Surfing is a surface water pastime in which the wave rider, referred to
as a surfer, rides on the forward part, or face, of a moving wave, which
usually carries the surfer towards the shore.
Waves suitable for surfing are primarily found in the ocean, but can
also be found in lakes or rivers in the form of a standing wave or tidal
bore. However, surfers can also utilize artificial waves such as those
from boat wakes and the waves created in artificial wave pools.

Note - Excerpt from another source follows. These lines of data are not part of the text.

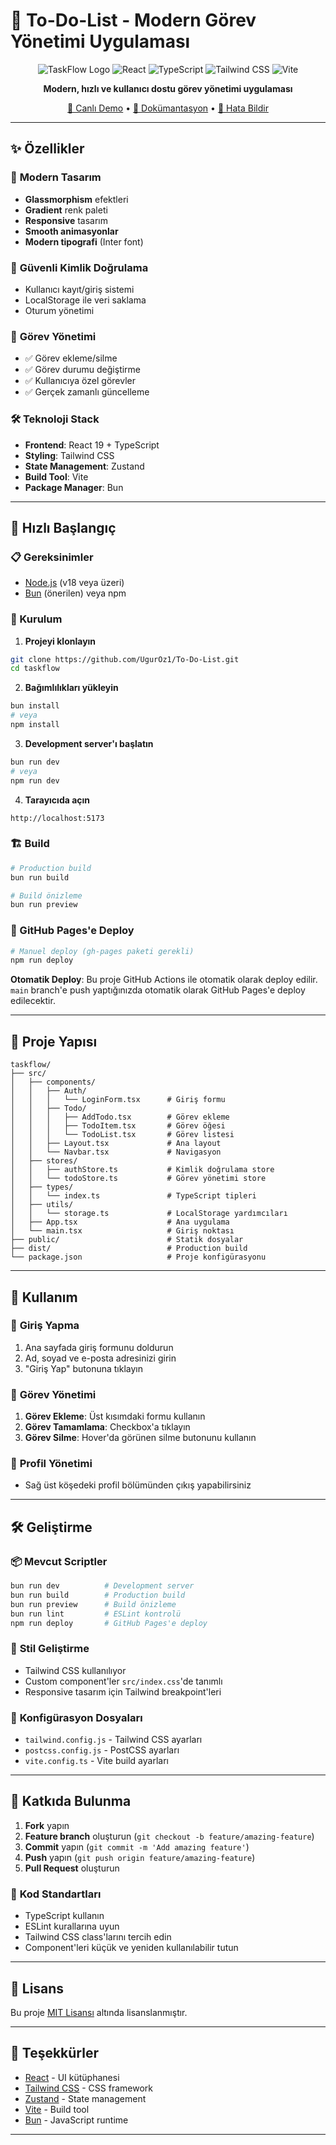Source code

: # 🚀 To-Do-List - Modern Görev Yönetimi Uygulaması

<div align="center">

![TaskFlow Logo](https://img.shields.io/badge/TaskFlow-Görev%20Yönetimi-blue?style=for-the-badge&logo=react)
![React](https://img.shields.io/badge/React-19.1.0-61DAFB?style=for-the-badge&logo=react)
![TypeScript](https://img.shields.io/badge/TypeScript-5.8.3-3178C6?style=for-the-badge&logo=typescript)
![Tailwind CSS](https://img.shields.io/badge/Tailwind%20CSS-3.4.17-38B2AC?style=for-the-badge&logo=tailwind-css)
![Vite](https://img.shields.io/badge/Vite-7.0.4-646CFF?style=for-the-badge&logo=vite)

**Modern, hızlı ve kullanıcı dostu görev yönetimi uygulaması**

[🚀 Canlı Demo](https://uguroz1.github.io/to-do-list/) • [📖 Dokümantasyon](#) • [🐛 Hata Bildir](#)

</div>

---

## ✨ Özellikler

### 🎨 **Modern Tasarım**
- **Glassmorphism** efektleri
- **Gradient** renk paleti
- **Responsive** tasarım
- **Smooth animasyonlar**
- **Modern tipografi** (Inter font)

### 🔐 **Güvenli Kimlik Doğrulama**
- Kullanıcı kayıt/giriş sistemi
- LocalStorage ile veri saklama
- Oturum yönetimi

### 📝 **Görev Yönetimi**
- ✅ Görev ekleme/silme
- ✅ Görev durumu değiştirme
- ✅ Kullanıcıya özel görevler
- ✅ Gerçek zamanlı güncelleme

### 🛠 **Teknoloji Stack**
- **Frontend**: React 19 + TypeScript
- **Styling**: Tailwind CSS
- **State Management**: Zustand
- **Build Tool**: Vite
- **Package Manager**: Bun

---

## 🚀 Hızlı Başlangıç

### 📋 Gereksinimler
- [Node.js](https://nodejs.org/) (v18 veya üzeri)
- [Bun](https://bun.sh/) (önerilen) veya npm

### 🔧 Kurulum

1. **Projeyi klonlayın**
```bash
git clone https://github.com/UgurOz1/To-Do-List.git
cd taskflow
```

2. **Bağımlılıkları yükleyin**
```bash
bun install
# veya
npm install
```

3. **Development server'ı başlatın**
```bash
bun run dev
# veya
npm run dev
```

4. **Tarayıcıda açın**
```
http://localhost:5173
```

### 🏗️ Build

```bash
# Production build
bun run build

# Build önizleme
bun run preview
```

### 🚀 GitHub Pages'e Deploy

```bash
# Manuel deploy (gh-pages paketi gerekli)
npm run deploy
```

**Otomatik Deploy**: Bu proje GitHub Actions ile otomatik olarak deploy edilir. `main` branch'e push yaptığınızda otomatik olarak GitHub Pages'e deploy edilecektir.

---

## 📁 Proje Yapısı

```
taskflow/
├── src/
│   ├── components/
│   │   ├── Auth/
│   │   │   └── LoginForm.tsx      # Giriş formu
│   │   ├── Todo/
│   │   │   ├── AddTodo.tsx        # Görev ekleme
│   │   │   ├── TodoItem.tsx       # Görev öğesi
│   │   │   └── TodoList.tsx       # Görev listesi
│   │   ├── Layout.tsx             # Ana layout
│   │   └── Navbar.tsx             # Navigasyon
│   ├── stores/
│   │   ├── authStore.ts           # Kimlik doğrulama store
│   │   └── todoStore.ts           # Görev yönetimi store
│   ├── types/
│   │   └── index.ts               # TypeScript tipleri
│   ├── utils/
│   │   └── storage.ts             # LocalStorage yardımcıları
│   ├── App.tsx                    # Ana uygulama
│   └── main.tsx                   # Giriş noktası
├── public/                        # Statik dosyalar
├── dist/                          # Production build
└── package.json                   # Proje konfigürasyonu
```

---

## 🎯 Kullanım

### 🔐 **Giriş Yapma**
1. Ana sayfada giriş formunu doldurun
2. Ad, soyad ve e-posta adresinizi girin
3. "Giriş Yap" butonuna tıklayın

### 📝 **Görev Yönetimi**
1. **Görev Ekleme**: Üst kısımdaki formu kullanın
2. **Görev Tamamlama**: Checkbox'a tıklayın
3. **Görev Silme**: Hover'da görünen silme butonunu kullanın

### 👤 **Profil Yönetimi**
- Sağ üst köşedeki profil bölümünden çıkış yapabilirsiniz

---

## 🛠️ Geliştirme

### 📦 **Mevcut Scriptler**
```bash
bun run dev          # Development server
bun run build        # Production build
bun run preview      # Build önizleme
bun run lint         # ESLint kontrolü
npm run deploy       # GitHub Pages'e deploy
```

### 🎨 **Stil Geliştirme**
- Tailwind CSS kullanılıyor
- Custom component'ler `src/index.css`'de tanımlı
- Responsive tasarım için Tailwind breakpoint'leri

### 🔧 **Konfigürasyon Dosyaları**
- `tailwind.config.js` - Tailwind CSS ayarları
- `postcss.config.js` - PostCSS ayarları
- `vite.config.ts` - Vite build ayarları

---

## 🤝 Katkıda Bulunma

1. **Fork** yapın
2. **Feature branch** oluşturun (`git checkout -b feature/amazing-feature`)
3. **Commit** yapın (`git commit -m 'Add amazing feature'`)
4. **Push** yapın (`git push origin feature/amazing-feature`)
5. **Pull Request** oluşturun

### 📝 **Kod Standartları**
- TypeScript kullanın
- ESLint kurallarına uyun
- Tailwind CSS class'larını tercih edin
- Component'leri küçük ve yeniden kullanılabilir tutun

---

## 📄 Lisans

Bu proje [MIT Lisansı](LICENSE) altında lisanslanmıştır.

---

## 🙏 Teşekkürler

- [React](https://reactjs.org/) - UI kütüphanesi
- [Tailwind CSS](https://tailwindcss.com/) - CSS framework
- [Zustand](https://zustand-demo.pmnd.rs/) - State management
- [Vite](https://vitejs.dev/) - Build tool
- [Bun](https://bun.sh/) - JavaScript runtime

---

A long time ago in ancient Polynesia: latter-day Tahiti, perhaps; maybe
Samoa or Tonga – or perhaps much further north by the dusky shores of
ancient Hawaii – locals gazed at the raging whitewash lapping upon their
island sands.
Swimming, until then, had been the main pastime, but now they paddled
into the ocean with planks of their finest wood, and with zest and zeal,
began to take turns riding fiercely down the barrels of untamed swells
and building sets.
Over the centuries, our forebears started to turn the stoke up,
mastering the art of riding these planks – the ancient Hawaiians soon
turned surfing into a sacred part of their culture, praying to the gods
for strength and protection with every heʻe nalu, or ‘wave sliding’
session.
Of course, the ancient world eventually gave way to the modern – and
surfing came along for the ride.
We shift the scene here to the late decades of the 19th Century, on
Honolulu’s Waikiki Beach: wealthy American tourists, entranced by the
sight of locals charging down waves on their self-fashioned boards.
Around the same time, a trio of touring Hawaiian princes were showing
off their skills to local Californians, equally mystified by their
skills. Writers Mark Twain and Jack London caught word of this new sport
‘surfing’; both tried, and failed. But word spread, as surfing began to
take root in the Western imagination.